• [ABOUT THIS TASK]
Set down the data again word for word. Skip any pictures.

• [DATASET EXTRACT]
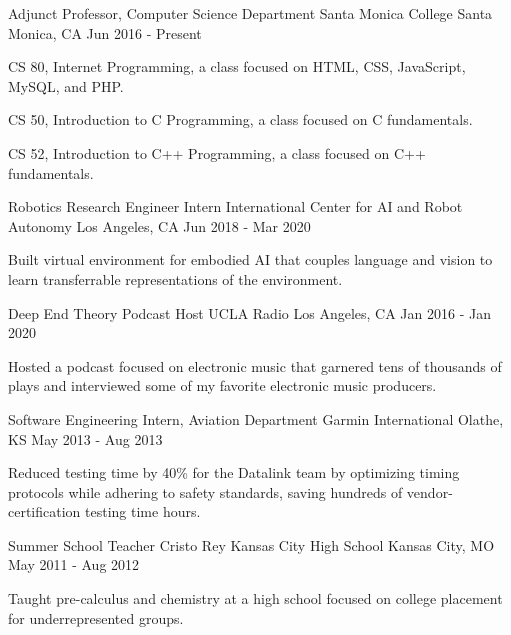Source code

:\cventry
{Adjunct Professor, Computer Science Department}
{Santa Monica College}
{Santa Monica, CA}
{Jun 2016 - Present}
{
\begin{cvitems}
\item CS 80, Internet Programming, a class focused on HTML, CSS, JavaScript, MySQL, and PHP.
\item CS 50, Introduction to C Programming, a class focused on C fundamentals.
\item CS 52, Introduction to C++ Programming, a class focused on C++ fundamentals.
\end{cvitems}
}


\cventry
{Robotics Research Engineer Intern}
{International Center for AI and Robot Autonomy}
{Los Angeles, CA}
{Jun 2018 - Mar 2020}
{
\begin{cvitems}
\item Built virtual environment for embodied AI that couples language and vision to learn transferrable representations of the environment.
\end{cvitems}
}


\cventry
{Deep End Theory Podcast Host}
{UCLA Radio}
{Los Angeles, CA}
{Jan 2016 - Jan 2020}
{
\begin{cvitems}
\item Hosted a podcast focused on electronic music that garnered tens of thousands of plays and interviewed some of my favorite electronic music producers.
\end{cvitems}
}


\cventry
{Software Engineering Intern, Aviation Department}
{Garmin International}
{Olathe, KS}
{May 2013 - Aug 2013}
{
\begin{cvitems}
\item Reduced testing time by 40\% for the Datalink team by optimizing timing protocols while adhering to safety standards, saving hundreds of vendor-certification testing time hours.
\end{cvitems}
}


\cventry
{Summer School Teacher}
{Cristo Rey Kansas City High School}
{Kansas City, MO}
{May 2011 - Aug 2012}
{
\begin{cvitems}
\item Taught pre-calculus and chemistry at a high school focused on college placement for underrepresented groups.
\end{cvitems}
}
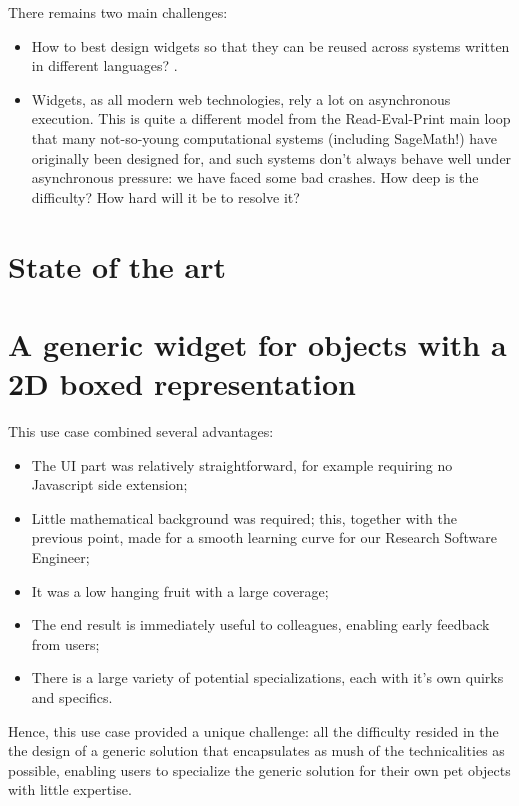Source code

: \documentclass{deliverablereport}
\begin{document}
There remains two main challenges:
\begin{itemize}
\item How to best design widgets so that they can be reused across
  systems written in different languages? . 
\item Widgets, as all modern web technologies, rely a lot on
  asynchronous execution. This is quite a different model from the
  Read-Eval-Print main loop that many not-so-young computational
  systems (including SageMath!) have originally been designed for, and
  such systems don't always behave well under asynchronous pressure:
  we have faced some bad crashes. How deep is the difficulty? How hard
  will it be to resolve it?
\end{itemize}

\section{State of the art}


\section{A generic widget for objects with a 2D boxed representation}
\label{grid}



This use case combined several advantages:
\begin{itemize}
\item The UI part was relatively straightforward, for example
  requiring no Javascript side extension;
\item Little mathematical background was required; this, together with
  the previous point, made for a smooth learning curve for our
  Research Software Engineer;
\item It was a low hanging fruit with a large coverage;
\item The end result is immediately useful to colleagues, enabling
  early feedback from users;
\item There is a large variety of potential specializations, each with
  it's own quirks and specifics.
\end{itemize}
Hence, this use case provided a unique challenge: all the difficulty
resided in the the design of a generic solution that encapsulates as
mush of the technicalities as possible, enabling users to specialize
the generic solution for their own pet objects with little expertise.
\end{document}
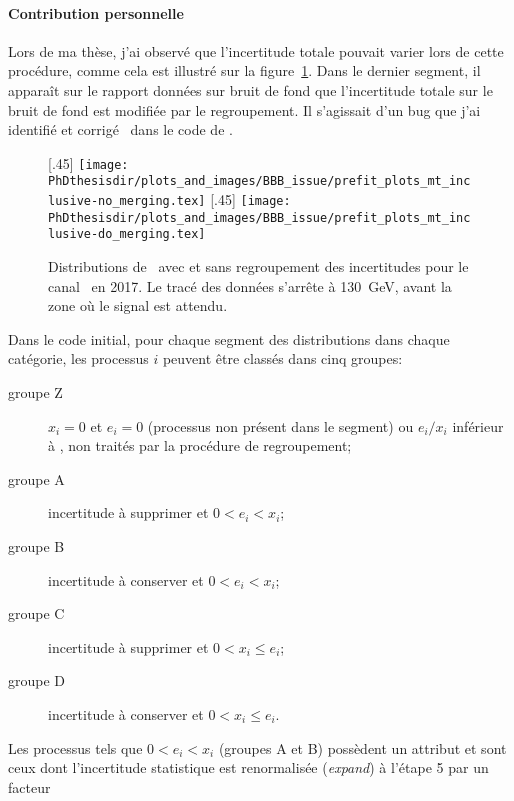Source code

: \paragraph{Contribution personnelle}
Lors de ma thèse, j'ai observé que l'incertitude totale pouvait varier lors de cette procédure, comme cela est illustré sur la figure~\ref{fig-BBB_issue_2017_mt}.
Dans le dernier segment, il apparaît sur le rapport données sur bruit de fond que l'incertitude totale sur le bruit de fond est modifiée par le regroupement.
Il s'agissait d'un bug que j'ai identifié et corrigé~\cite{BBB_PR} dans le code de \COMBINE.
\begin{figure}[h]
\centering

[.45\textwidth]
{\LARGE\texttt{[image: \\PhDthesisdir/plots\_and\_images/BBB\_issue/prefit\_plots\_mt\_inclusive-no\_merging.tex]}}
\hfill
{}[.45\textwidth]
{\LARGE\texttt{[image: \\PhDthesisdir/plots\_and\_images/BBB\_issue/prefit\_plots\_mt\_inclusive-do\_merging.tex]}}

\caption[Distributions de \mTtot\ avec et sans regroupement des incertitudes.]{Distributions de \mTtot\ avec et sans regroupement des incertitudes pour le canal \mu\tauh\ en 2017. Le tracé des données s'arrête à \SI{130}{\GeV}, avant la zone où le signal est attendu.}
\label{fig-BBB_issue_2017_mt}
\end{figure}
\newpage
\par
Dans le code initial,
pour chaque segment des distributions dans chaque catégorie,
les processus $i$ peuvent être classés dans cinq groupes:
\begin{description}
\item[groupe Z] $x_i = 0$ et $e_i = 0$ (processus non présent dans le segment) ou $e_i/x_i$ inférieur à , non traités par la procédure de regroupement;
\item[groupe A] incertitude à supprimer et $0 < e_i < x_i$;
\item[groupe B] incertitude à conserver et $0 < e_i < x_i$;
\item[groupe C] incertitude à supprimer et $0 < x_i \leq e_i$;
\item[groupe D] incertitude à conserver et $0 < x_i \leq e_i$.
\end{description}
Les processus tels que $0 < e_i < x_i$ (groupes A et B)
possèdent un attribut 
et sont ceux dont l'incertitude statistique est renormalisée (\emph{expand}) à l'étape 5 par un facteur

• [SOLUTION BELOW]
Source code

:\cventry
{Adjunct Professor, Computer Science Department}
{Santa Monica College}
{Santa Monica, CA}
{Jun 2016 - Present}
{
\begin{cvitems}
\item CS 80, Internet Programming, a class focused on HTML, CSS, JavaScript, MySQL, and PHP.
\item CS 50, Introduction to C Programming, a class focused on C fundamentals.
\item CS 52, Introduction to C++ Programming, a class focused on C++ fundamentals.
\end{cvitems}
}


\cventry
{Robotics Research Engineer Intern}
{International Center for AI and Robot Autonomy}
{Los Angeles, CA}
{Jun 2018 - Mar 2020}
{
\begin{cvitems}
\item Built virtual environment for embodied AI that couples language and vision to learn transferrable representations of the environment.
\end{cvitems}
}


\cventry
{Deep End Theory Podcast Host}
{UCLA Radio}
{Los Angeles, CA}
{Jan 2016 - Jan 2020}
{
\begin{cvitems}
\item Hosted a podcast focused on electronic music that garnered tens of thousands of plays and interviewed some of my favorite electronic music producers.
\end{cvitems}
}


\cventry
{Software Engineering Intern, Aviation Department}
{Garmin International}
{Olathe, KS}
{May 2013 - Aug 2013}
{
\begin{cvitems}
\item Reduced testing time by 40\% for the Datalink team by optimizing timing protocols while adhering to safety standards, saving hundreds of vendor-certification testing time hours.
\end{cvitems}
}


\cventry
{Summer School Teacher}
{Cristo Rey Kansas City High School}
{Kansas City, MO}
{May 2011 - Aug 2012}
{
\begin{cvitems}
\item Taught pre-calculus and chemistry at a high school focused on college placement for underrepresented groups.
\end{cvitems}
}
Source code

: \documentclass{deliverablereport}
\begin{document}
There remains two main challenges:
\begin{itemize}
\item How to best design widgets so that they can be reused across
  systems written in different languages? . 
\item Widgets, as all modern web technologies, rely a lot on
  asynchronous execution. This is quite a different model from the
  Read-Eval-Print main loop that many not-so-young computational
  systems (including SageMath!) have originally been designed for, and
  such systems don't always behave well under asynchronous pressure:
  we have faced some bad crashes. How deep is the difficulty? How hard
  will it be to resolve it?
\end{itemize}

\section{State of the art}


\section{A generic widget for objects with a 2D boxed representation}
\label{grid}



This use case combined several advantages:
\begin{itemize}
\item The UI part was relatively straightforward, for example
  requiring no Javascript side extension;
\item Little mathematical background was required; this, together with
  the previous point, made for a smooth learning curve for our
  Research Software Engineer;
\item It was a low hanging fruit with a large coverage;
\item The end result is immediately useful to colleagues, enabling
  early feedback from users;
\item There is a large variety of potential specializations, each with
  it's own quirks and specifics.
\end{itemize}
Hence, this use case provided a unique challenge: all the difficulty
resided in the the design of a generic solution that encapsulates as
mush of the technicalities as possible, enabling users to specialize
the generic solution for their own pet objects with little expertise.
\end{document}
Source code

: \paragraph{Contribution personnelle}
Lors de ma thèse, j'ai observé que l'incertitude totale pouvait varier lors de cette procédure, comme cela est illustré sur la figure~\ref{fig-BBB_issue_2017_mt}.
Dans le dernier segment, il apparaît sur le rapport données sur bruit de fond que l'incertitude totale sur le bruit de fond est modifiée par le regroupement.
Il s'agissait d'un bug que j'ai identifié et corrigé~\cite{BBB_PR} dans le code de \COMBINE.
\begin{figure}[h]
\centering

[.45\textwidth]
{\LARGE\texttt{[image: \\PhDthesisdir/plots\_and\_images/BBB\_issue/prefit\_plots\_mt\_inclusive-no\_merging.tex]}}
\hfill
{}[.45\textwidth]
{\LARGE\texttt{[image: \\PhDthesisdir/plots\_and\_images/BBB\_issue/prefit\_plots\_mt\_inclusive-do\_merging.tex]}}

\caption[Distributions de \mTtot\ avec et sans regroupement des incertitudes.]{Distributions de \mTtot\ avec et sans regroupement des incertitudes pour le canal \mu\tauh\ en 2017. Le tracé des données s'arrête à \SI{130}{\GeV}, avant la zone où le signal est attendu.}
\label{fig-BBB_issue_2017_mt}
\end{figure}
\newpage
\par
Dans le code initial,
pour chaque segment des distributions dans chaque catégorie,
les processus $i$ peuvent être classés dans cinq groupes:
\begin{description}
\item[groupe Z] $x_i = 0$ et $e_i = 0$ (processus non présent dans le segment) ou $e_i/x_i$ inférieur à , non traités par la procédure de regroupement;
\item[groupe A] incertitude à supprimer et $0 < e_i < x_i$;
\item[groupe B] incertitude à conserver et $0 < e_i < x_i$;
\item[groupe C] incertitude à supprimer et $0 < x_i \leq e_i$;
\item[groupe D] incertitude à conserver et $0 < x_i \leq e_i$.
\end{description}
Les processus tels que $0 < e_i < x_i$ (groupes A et B)
possèdent un attribut 
et sont ceux dont l'incertitude statistique est renormalisée (\emph{expand}) à l'étape 5 par un facteur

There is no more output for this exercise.